Magelang (ANTARA) - Badan Penanggulangan Bencana Daerah (BPBD) Kota Maelang meminta warga untuk lebih mewaspadai potensi kebakaran dan bentuk bencana lainnya, terutama memasuki musim hujan.
“Warga perlu melakukan pengecekan mandiri terhadap instalasi listrik, struktur bangunan, pembersihan drainase, dan pemangkasan pohon. Jika menemukan potensi bahaya segera laporkan ke dinas terkait,” ujar Kepala Pelaksana Harian BPBD Kota Magelang Machbub Yani Arfian dalam rilis Bagian Prokompim Pemkot Magelang di Magelang, Jumat.
Ia mengatakan hal itu terkait dengan kebakaran tempat usaha percetakan "Aryoseto" di Kelurahan Magersari, Kecamatan Magelang Selatan pada Minggu (12/10). Wali Kota Magelang Damar Prasetyono mendatangi tempat usaha milik warga setempat, Aditya Pamungkas itu, pada Kamis (23/10) untuk menyerahkan bantuan uang tunai dari Baznas dan Palang Merah Indonesia (PMI) Magelang.

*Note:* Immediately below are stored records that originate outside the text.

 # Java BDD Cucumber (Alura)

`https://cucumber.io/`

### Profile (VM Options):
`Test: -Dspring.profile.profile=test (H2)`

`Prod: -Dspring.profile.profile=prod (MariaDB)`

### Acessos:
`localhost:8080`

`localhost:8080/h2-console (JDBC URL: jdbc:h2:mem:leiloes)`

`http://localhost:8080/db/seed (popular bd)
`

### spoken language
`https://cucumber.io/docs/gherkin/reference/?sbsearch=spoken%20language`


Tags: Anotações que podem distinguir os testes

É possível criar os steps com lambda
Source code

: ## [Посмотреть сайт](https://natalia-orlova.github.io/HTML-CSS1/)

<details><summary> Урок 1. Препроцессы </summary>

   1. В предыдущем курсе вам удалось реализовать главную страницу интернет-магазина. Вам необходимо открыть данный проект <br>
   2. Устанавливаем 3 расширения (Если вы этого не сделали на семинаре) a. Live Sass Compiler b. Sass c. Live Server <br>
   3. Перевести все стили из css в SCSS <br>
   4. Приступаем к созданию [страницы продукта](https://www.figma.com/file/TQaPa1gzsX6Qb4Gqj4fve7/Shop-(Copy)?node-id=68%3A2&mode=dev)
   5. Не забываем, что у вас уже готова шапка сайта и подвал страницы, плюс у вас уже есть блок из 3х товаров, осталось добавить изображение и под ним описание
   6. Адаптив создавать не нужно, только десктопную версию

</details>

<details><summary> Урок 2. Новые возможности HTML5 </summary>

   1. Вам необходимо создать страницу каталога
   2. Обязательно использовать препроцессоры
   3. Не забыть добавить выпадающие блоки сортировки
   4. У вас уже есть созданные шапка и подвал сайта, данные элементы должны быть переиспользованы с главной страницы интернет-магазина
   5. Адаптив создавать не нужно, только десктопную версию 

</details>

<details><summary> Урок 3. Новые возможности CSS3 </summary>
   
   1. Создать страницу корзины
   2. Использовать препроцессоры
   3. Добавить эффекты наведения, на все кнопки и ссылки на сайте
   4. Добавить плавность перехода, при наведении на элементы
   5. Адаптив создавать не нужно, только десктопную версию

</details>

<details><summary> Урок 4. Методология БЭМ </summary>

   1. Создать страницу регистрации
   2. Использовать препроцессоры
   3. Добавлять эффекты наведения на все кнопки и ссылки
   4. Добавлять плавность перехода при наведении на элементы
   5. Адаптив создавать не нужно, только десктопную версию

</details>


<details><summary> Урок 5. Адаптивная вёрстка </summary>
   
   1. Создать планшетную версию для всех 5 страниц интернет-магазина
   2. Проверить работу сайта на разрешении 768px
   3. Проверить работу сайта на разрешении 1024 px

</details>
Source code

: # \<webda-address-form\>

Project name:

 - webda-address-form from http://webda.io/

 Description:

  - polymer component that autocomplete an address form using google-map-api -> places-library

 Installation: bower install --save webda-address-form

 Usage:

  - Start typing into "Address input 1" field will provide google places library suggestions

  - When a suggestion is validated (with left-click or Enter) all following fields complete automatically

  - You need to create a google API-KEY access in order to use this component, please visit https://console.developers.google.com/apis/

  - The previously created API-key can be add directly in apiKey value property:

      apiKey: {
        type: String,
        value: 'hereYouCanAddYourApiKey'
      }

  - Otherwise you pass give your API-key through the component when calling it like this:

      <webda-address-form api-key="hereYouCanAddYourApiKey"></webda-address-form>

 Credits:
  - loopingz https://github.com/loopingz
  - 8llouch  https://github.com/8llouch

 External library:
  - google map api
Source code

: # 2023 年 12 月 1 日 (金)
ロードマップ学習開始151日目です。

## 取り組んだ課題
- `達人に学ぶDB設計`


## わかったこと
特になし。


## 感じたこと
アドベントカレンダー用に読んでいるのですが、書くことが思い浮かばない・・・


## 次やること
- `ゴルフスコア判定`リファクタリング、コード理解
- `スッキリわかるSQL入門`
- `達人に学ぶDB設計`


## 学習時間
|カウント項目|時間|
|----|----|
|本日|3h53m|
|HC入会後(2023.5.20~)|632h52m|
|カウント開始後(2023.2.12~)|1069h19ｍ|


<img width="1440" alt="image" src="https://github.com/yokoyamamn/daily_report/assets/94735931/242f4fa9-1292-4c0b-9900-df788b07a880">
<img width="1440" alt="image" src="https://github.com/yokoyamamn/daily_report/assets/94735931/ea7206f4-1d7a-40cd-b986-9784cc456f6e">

Machbub mengatakan ketika terjadi kebakaran tersebut, pihaknya bersama Damkar Kota Magelang segera melakukan penanganan kedaruratan.
Setelah api berhasil dipadamkan, BPBD juga berkoordinasi dengan berbagai pihak dalam penyaluran bantuan dan pemulihan pasca-kejadian, termasuk lembaga kemanusiaan di daerah setempat.
Dalam kunjungan, Wali Kota Damar juga memberikan dukungan moril kepada pemilik usaha tersebut, agar segera bangkit kembali untuk memulihkan usaha tersebut.
“Bantuan ini jangan dilihat dari nominalnya, tetapi dari keikhlasan. Semoga bisa bermanfaat dan menjadi penyemangat untuk bangkit kembali,” ujar dia.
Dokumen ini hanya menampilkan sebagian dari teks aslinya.